The resulting estimates of risk accompanying the activity/co-presence/location combinations are shown in Table 2. Activities are shown grouped into categories that have similar patterns of risk attribution across the location and co-presence fields. The main two columns show the ‘in home’ and ‘away from home’ location categories, each grouped into two co-presence categories reflecting lower and higher risk respectively: alone or together with household members; and together with other, non-household members.

Table 2. Risk-level assignments, by activity, location and co-presence categories.
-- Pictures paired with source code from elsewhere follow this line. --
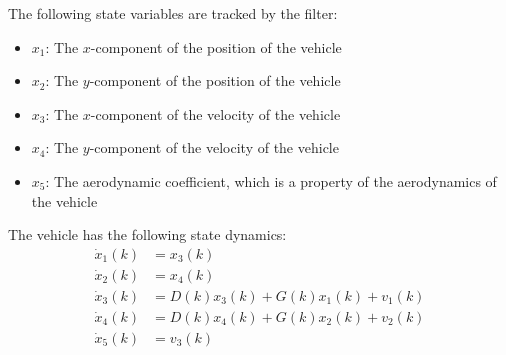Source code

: \documentclass[]{article}
\begin{document}
The following state variables are tracked by the filter:
\begin{itemize}
    \item $x_{1}$: The $x$-component of the position of the vehicle
    \item $x_{2}$: The $y$-component of the position of the vehicle
    \item $x_{3}$: The $x$-component of the velocity of the vehicle
    \item $x_{4}$: The $y$-component of the velocity of the vehicle
    \item $x_{5}$: The aerodynamic coefficient, which is a property of the aerodynamics of the vehicle
\end{itemize}

The vehicle has the following state dynamics:
\begin{equation}
\begin{split}
    \dot{x}_{1}(k) & = x_{3}(k) \\
    \dot{x}_{2}(k) & = x_{4}(k) \\
    \dot{x}_{3}(k) & = D(k) x_{3}(k) + G(k) x_{1}(k) + v_{1}(k) \\
    \dot{x}_{4}(k) & = D(k) x_{4}(k) + G(k) x_{2}(k) + v_{2}(k) \\
    \dot{x}_{5}(k) & = v_{3}(k) \\
\end{split}
\label{equ:dynamics}
\end{equation}
\end{document}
Following the suggestion of de Cao et al. [19], we then took account of the duration of events, assigning activities lasting only one 10-minute timeslot to the lowest risk level (level 1). This leads to only a small number of changes in our risk assignments. S1 Table of the Supporting Information provides a look-up table setting out the detailed composition of the nine activity/copresence/location categories, based on the activity number and column number information shown in Table 2.

Although our findings are based on a quota sample rather than on a standard random sample, we use regression analyses to provide suggestive estimates of the significance of the differences between the mean time spent in the lowest and highest risk categories across the survey waves. We ran two models, one for each of the two risk categories. The dependent variables in these models are mean time spent in each respective risk category (1 and 5), and the independent is a survey wave dummy. June 2020 –i.e. full lockdown—was the reference category. Robust standard errors were clustered at the level of the individual to take account of the differing numbers of diary days per respondent.
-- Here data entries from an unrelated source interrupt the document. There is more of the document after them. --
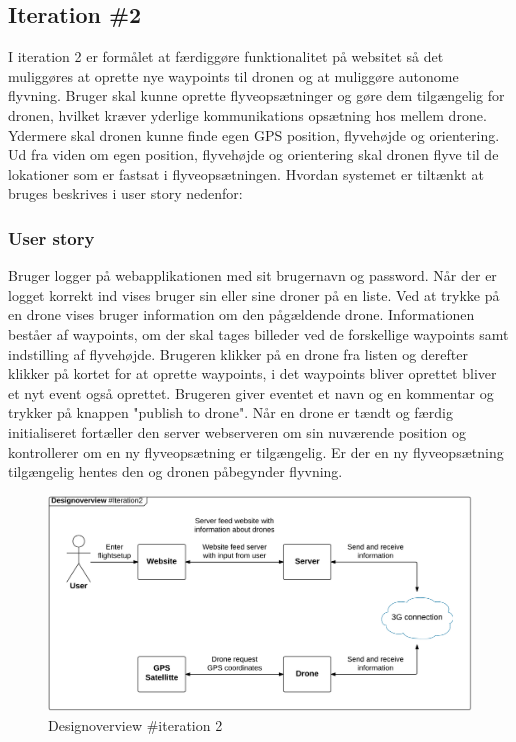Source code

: \subsection{Iteration \#2}
I iteration 2 er formålet at færdiggøre funktionalitet på websitet så det muliggøres at oprette nye waypoints til dronen og at muliggøre autonome flyvning. Bruger skal kunne oprette flyveopsætninger og gøre dem tilgængelig for dronen, hvilket kræver yderlige kommunikations opsætning hos mellem drone. Ydermere skal dronen kunne finde egen GPS position, flyvehøjde og orientering. Ud fra viden om egen position, flyvehøjde og orientering skal dronen flyve til de lokationer som er fastsat i flyveopsætningen. 
Hvordan systemet er tiltænkt at bruges beskrives i user story nedenfor:

\subsubsection*{User story}
Bruger logger på webapplikationen med sit brugernavn og password. Når der er logget korrekt ind vises bruger sin eller sine droner på en liste. Ved at trykke på en drone vises bruger information om den pågældende drone. Informationen beståer af waypoints, om der skal tages billeder ved de forskellige waypoints samt indstilling af flyvehøjde. Brugeren klikker på en drone fra listen og derefter klikker på kortet for at oprette waypoints, i det waypoints bliver oprettet bliver et nyt event også oprettet. Brugeren giver eventet et navn og en kommentar og trykker på knappen "publish to drone".
Når en drone er tændt og færdig initialiseret fortæller den server webserveren om sin nuværende position og kontrollerer om en ny flyveopsætning er tilgængelig. Er der en ny flyveopsætning tilgængelig hentes den og dronen påbegynder flyvning.

\begin{figure}[H]
	\centering
	\includegraphics[width=1\textwidth]{Billeder/design_overview/design_overview_iteration2.png}
	\vspace{-.5cm}
	\caption{Designoverview \#iteration 2}
	\label{fig:design_overview_UC1}
\end{figure}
Fig 1 presents a view of change in behavior related to infection risk between the 2016 survey, that conducted in May-June 2020, and that in late August 2020. It shows change in mean minutes per day in the different combined activity/location/co-presence categories in the UK before, during and following the full COVID-19 lockdown (means are weighted by age/sex/day of week, and to account for the underrepresentation of ages 65+ in the 2020 waves).

Fig 1. Mean minutes per day spent at 5 different behavioral risk levels, grouped by activity/copresence/location combinations: UK population pre- first lockdown, mid- first lockdown and following lockdown.

The vertical colored stacked bars show the average minutes per day in nine groups of activity/location/co-presence combinations ordered, bottom to top, by risk level. The left-hand column refers to the 2016 pre-lockdown pattern, the middle to late-May/early-June 2020 and the right to August 2020.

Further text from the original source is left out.